Se por um lado eu escrevia tão somente com as minhas emoções e técnica nenhuma, a minha confiança também se baseava no que sentia. Por mais que a Internet exibisse e comprovasse o James como um profissional altamente reconhecido, com várias fotos com celebridades, eventos importantes e muito mais, eram a sua voz e energia que me conquistavam.

 

 

James é muito mais do que a Internet é capaz de dizer. Com toda a sua trajetória profissional, que inclui um longo trabalho em uma das maiores editoras do planeta, seus livros publicados, por ele e pelos seus inúmeros autores, sendo muitos de sucesso, ainda há o seu trabalho no que diz respeito aos roteiros de novela, TV, séries e teatro. Parece que nada lhe escapa no que diz respeito a arte de contar histórias.

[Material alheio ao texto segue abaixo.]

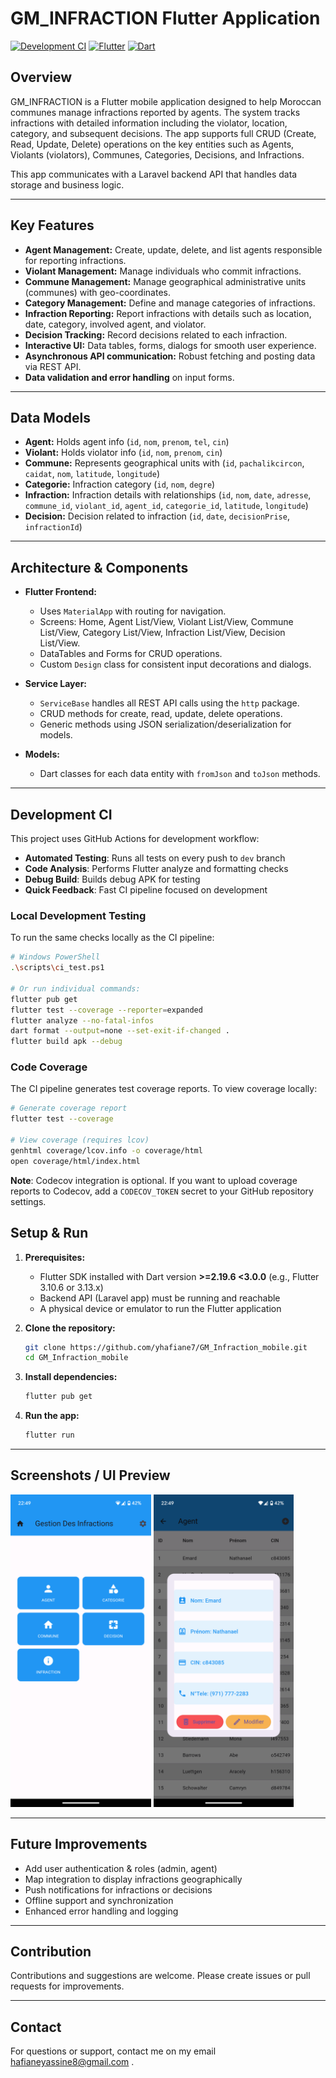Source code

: # GM_INFRACTION Flutter Application

[![Development CI](https://github.com/yhafiane7/GM_Infraction_mobile/actions/workflows/ci.yml/badge.svg)](https://github.com/yhafiane7/GM_Infraction_mobile/actions/workflows/ci.yml)
[![Flutter](https://img.shields.io/badge/Flutter-3.16.0-blue.svg)](https://flutter.dev/)
[![Dart](https://img.shields.io/badge/Dart-2.19.6+-blue.svg)](https://dart.dev/)

## Overview

GM_INFRACTION is a Flutter mobile application designed to help Moroccan communes manage infractions reported by agents. The system tracks infractions with detailed information including the violator, location, category, and subsequent decisions. The app supports full CRUD (Create, Read, Update, Delete) operations on the key entities such as Agents, Violants (violators), Communes, Categories, Decisions, and Infractions.

This app communicates with a Laravel backend API that handles data storage and business logic.

---

## Key Features

- **Agent Management:** Create, update, delete, and list agents responsible for reporting infractions.
- **Violant Management:** Manage individuals who commit infractions.
- **Commune Management:** Manage geographical administrative units (communes) with geo-coordinates.
- **Category Management:** Define and manage categories of infractions.
- **Infraction Reporting:** Report infractions with details such as location, date, category, involved agent, and violator.
- **Decision Tracking:** Record decisions related to each infraction.
- **Interactive UI:** Data tables, forms, dialogs for smooth user experience.
- **Asynchronous API communication:** Robust fetching and posting data via REST API.
- **Data validation and error handling** on input forms.

---

## Data Models

- **Agent:** Holds agent info (`id`, `nom`, `prenom`, `tel`, `cin`)
- **Violant:** Holds violator info (`id`, `nom`, `prenom`, `cin`)
- **Commune:** Represents geographical units with (`id`, `pachalikcircon`, `caidat`, `nom`, `latitude`, `longitude`)
- **Categorie:** Infraction category (`id`, `nom`, `degre`)
- **Infraction:** Infraction details with relationships (`id`, `nom`, `date`, `adresse`, `commune_id`, `violant_id`, `agent_id`, `categorie_id`, `latitude`, `longitude`)
- **Decision:** Decision related to infraction (`id`, `date`, `decisionPrise`, `infractionId`)

---

## Architecture & Components

- **Flutter Frontend:**

  - Uses `MaterialApp` with routing for navigation.
  - Screens: Home, Agent List/View, Violant List/View, Commune List/View, Category List/View, Infraction List/View, Decision List/View.
  - DataTables and Forms for CRUD operations.
  - Custom `Design` class for consistent input decorations and dialogs.

- **Service Layer:**

  - `ServiceBase` handles all REST API calls using the `http` package.
  - CRUD methods for create, read, update, delete operations.
  - Generic methods using JSON serialization/deserialization for models.

- **Models:**
  - Dart classes for each data entity with `fromJson` and `toJson` methods.

---

## Development CI

This project uses GitHub Actions for development workflow:

- **Automated Testing**: Runs all tests on every push to `dev` branch
- **Code Analysis**: Performs Flutter analyze and formatting checks
- **Debug Build**: Builds debug APK for testing
- **Quick Feedback**: Fast CI pipeline focused on development

### Local Development Testing

To run the same checks locally as the CI pipeline:

```bash
# Windows PowerShell
.\scripts\ci_test.ps1

# Or run individual commands:
flutter pub get
flutter test --coverage --reporter=expanded
flutter analyze --no-fatal-infos
dart format --output=none --set-exit-if-changed .
flutter build apk --debug
```

### Code Coverage

The CI pipeline generates test coverage reports. To view coverage locally:

```bash
# Generate coverage report
flutter test --coverage

# View coverage (requires lcov)
genhtml coverage/lcov.info -o coverage/html
open coverage/html/index.html
```

**Note**: Codecov integration is optional. If you want to upload coverage reports to Codecov, add a `CODECOV_TOKEN` secret to your GitHub repository settings.

## Setup & Run

1. **Prerequisites:**

   - Flutter SDK installed with Dart version **>=2.19.6 <3.0.0** (e.g., Flutter 3.10.6 or 3.13.x)
   - Backend API (Laravel app) must be running and reachable
   - A physical device or emulator to run the Flutter application

2. **Clone the repository:**

   ```bash
   git clone https://github.com/yhafiane7/GM_Infraction_mobile.git
   cd GM_Infraction_mobile
   ```

3. **Install dependencies:**

   ```bash
   flutter pub get
   ```

4. **Run the app:**

   ```bash
   flutter run
   ```

---

## Screenshots / UI Preview

<p float="left">
  <img src="screenshots/Screenshot_Home.png"  height="500px" />
  <img src="screenshots/Screenshot_Agent.png"  height="500px"/>
</p>

---

## Future Improvements

- Add user authentication & roles (admin, agent)
- Map integration to display infractions geographically
- Push notifications for infractions or decisions
- Offline support and synchronization
- Enhanced error handling and logging

---

## Contribution

Contributions and suggestions are welcome. Please create issues or pull requests for improvements.

---

## Contact

For questions or support, contact me on my email hafianeyassine8@gmail.com .
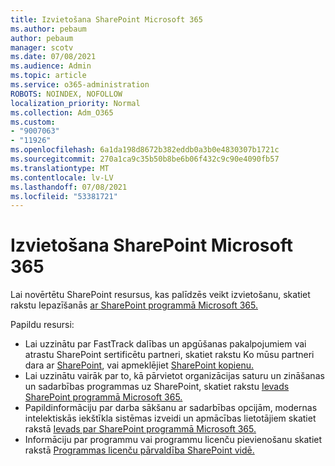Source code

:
 ```yaml
---
title: Izvietošana SharePoint Microsoft 365
ms.author: pebaum
author: pebaum
manager: scotv
ms.date: 07/08/2021
ms.audience: Admin
ms.topic: article
ms.service: o365-administration
ROBOTS: NOINDEX, NOFOLLOW
localization_priority: Normal
ms.collection: Adm_O365
ms.custom:
- "9007063"
- "11926"
ms.openlocfilehash: 6a1da198d8672b382eddb0a3b0e4830307b1721c
ms.sourcegitcommit: 270a1ca9c35b50b8be6b06f432c9c90e4090fb57
ms.translationtype: MT
ms.contentlocale: lv-LV
ms.lasthandoff: 07/08/2021
ms.locfileid: "53381721"
---
```

# <a name="deploy-sharepoint-in-microsoft-365"></a>Izvietošana SharePoint Microsoft 365

Lai novērtētu SharePoint resursus, kas palīdzēs veikt izvietošanu, skatiet rakstu Iepazīšanās [ar SharePoint programmā Microsoft 365.](/sharepoint/introduction) 

Papildu resursi: 

- Lai uzzinātu par FastTrack dalības un apgūšanas pakalpojumiem vai atrastu SharePoint sertificētu partneri, skatiet rakstu Ko mūsu partneri dara ar [SharePoint](/microsoft-365/sharepoint/sharepoint-partners-sharepoint-support), vai apmeklējiet [SharePoint kopienu.](https://techcommunity.microsoft.com/t5/sharepoint/ct-p/SharePoint) 
- Lai uzzinātu vairāk par to, kā pārvietot organizācijas saturu un zināšanas un sadarbības programmas uz SharePoint, skatiet rakstu [Ievads SharePoint programmā Microsoft 365.](/sharepoint/introduction#migration) 
- Papildinformāciju par darba sākšanu ar sadarbības opcijām, modernas intelektiskās iekštīkla sistēmas izveidi un apmācības lietotājiem skatiet rakstā [Ievads par SharePoint programmā Microsoft 365.](/sharepoint/introduction#collaboration) 
- Informāciju par programmu vai programmu licenču pievienošanu skatiet rakstā [Programmas licenču pārvaldība SharePoint vidē.](/sharepoint/manage-app-licenses)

Com tudo isso, a humildade de James se sobressai sobre o resto (e que resto). “Eu não posso me encantar com nenhum trabalho. Se eu me encantar, não há mais nada que eu possa fazer”. “O seu trabalho é mais importante do que o meu, Carolina. O que eu faço, em poucas décadas, estará sendo feito por computadores, mas o que você faz, com emoção, será o trabalho mais necessário daqui um tempo”. “Oi? ”. “Como pode alguém ser tão simples em relação ao próprio sucesso e reconhecimento? ”. Não que ele não soubesse, mas não usava nada disso para alimentar seu ego. “Em que mundo eu estava? ”. Não sabia, mas começava a ter certeza de onde queria estar, a partir daquele momento.

De tantas e tantas histórias (e o tom de voz de Sir James parece que soa naturalmente, como se sempre contasse uma história) eu só consegui perceber características positivas sobre aquela pessoa livre e iluminada.

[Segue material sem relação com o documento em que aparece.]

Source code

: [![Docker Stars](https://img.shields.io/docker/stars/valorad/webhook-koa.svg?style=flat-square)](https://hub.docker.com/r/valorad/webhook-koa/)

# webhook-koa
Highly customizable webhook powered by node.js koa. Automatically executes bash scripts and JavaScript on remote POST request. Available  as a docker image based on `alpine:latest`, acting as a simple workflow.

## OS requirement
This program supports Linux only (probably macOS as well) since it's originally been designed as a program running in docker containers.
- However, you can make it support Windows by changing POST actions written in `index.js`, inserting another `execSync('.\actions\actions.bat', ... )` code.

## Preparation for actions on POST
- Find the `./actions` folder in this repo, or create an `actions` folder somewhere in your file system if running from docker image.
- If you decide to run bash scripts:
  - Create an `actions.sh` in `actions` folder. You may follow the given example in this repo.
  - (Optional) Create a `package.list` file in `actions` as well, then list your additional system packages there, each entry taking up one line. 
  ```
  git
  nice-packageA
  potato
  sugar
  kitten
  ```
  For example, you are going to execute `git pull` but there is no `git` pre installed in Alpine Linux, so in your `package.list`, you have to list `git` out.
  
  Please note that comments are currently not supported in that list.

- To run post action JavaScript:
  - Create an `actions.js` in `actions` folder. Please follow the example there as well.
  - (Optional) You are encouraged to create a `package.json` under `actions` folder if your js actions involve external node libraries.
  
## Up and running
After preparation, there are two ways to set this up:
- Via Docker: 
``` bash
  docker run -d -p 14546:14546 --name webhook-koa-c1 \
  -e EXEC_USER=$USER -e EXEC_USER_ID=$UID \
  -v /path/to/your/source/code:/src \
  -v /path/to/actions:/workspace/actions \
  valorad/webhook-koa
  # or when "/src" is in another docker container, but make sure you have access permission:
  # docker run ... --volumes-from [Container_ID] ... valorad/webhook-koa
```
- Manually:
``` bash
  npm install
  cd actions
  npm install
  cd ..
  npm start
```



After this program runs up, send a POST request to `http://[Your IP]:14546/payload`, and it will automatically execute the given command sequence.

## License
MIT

Não bastasse o sucesso profissional e a sua personalidade apaixonante, James também tinha uma história única de como tornou-se o avô do Tomás. Respeitando sua privacidade, não me atrevo a descrever as nossas conversas, os seus segredos sobre relacionamentos, família e criação de filhos. Só digo que além de tudo, o ser humano por trás do profissional era ainda melhor do que todas as pesquisas que havia feito na rede e o que constatava no retiro.

Tive o privilégio de abraçar o James algumas vezes e confesso que desejei ter abraçado mais. Ele é aquele tipo raro de pessoa, que a gente tem vontade de “grudar” e levar para casa. E aí finalmente encontrei seus defeitos: James mora longe e eu teria que dividi-lo com mais milhares de pessoas, que também viam e sentiam nele tudo o que estava sentindo.

Certamente não me contentei apenas com o Retiro. Depois dos cinco dias de imersão, conversas, aprendizados, James continua me atendendo do outro lado do mundo, cada vez que eu me atrevo precisar dele. E ele sempre conta mais histórias, entre um assunto e outro.

Dentre os livros que escreveu, li após o Retiro, o romance “Interlúdio”, que me fez constatar o seu talento absurdo como autor. Segundo ele, escreveu a história arrebatadora utilizando-se apenas de técnicas. “Meu Deus, quem sou eu? ”. Entrei num caminho sem volta. Descobertas!

 

 

Entre uma desconstrução e outra, fico com o privilégio de ter conhecido uma pessoa capaz de tamanho e intenso processo feito com amor. Se a vida, até então, havia me ensinado que as desconstruções se faziam pela dor, agora era hora de uma trégua.

O Retiro Literário, afinal, não se tratava apenas de literatura. E nem o James apenas de um superstar do Storytelling.

O cara era foda! Em todos os sentidos!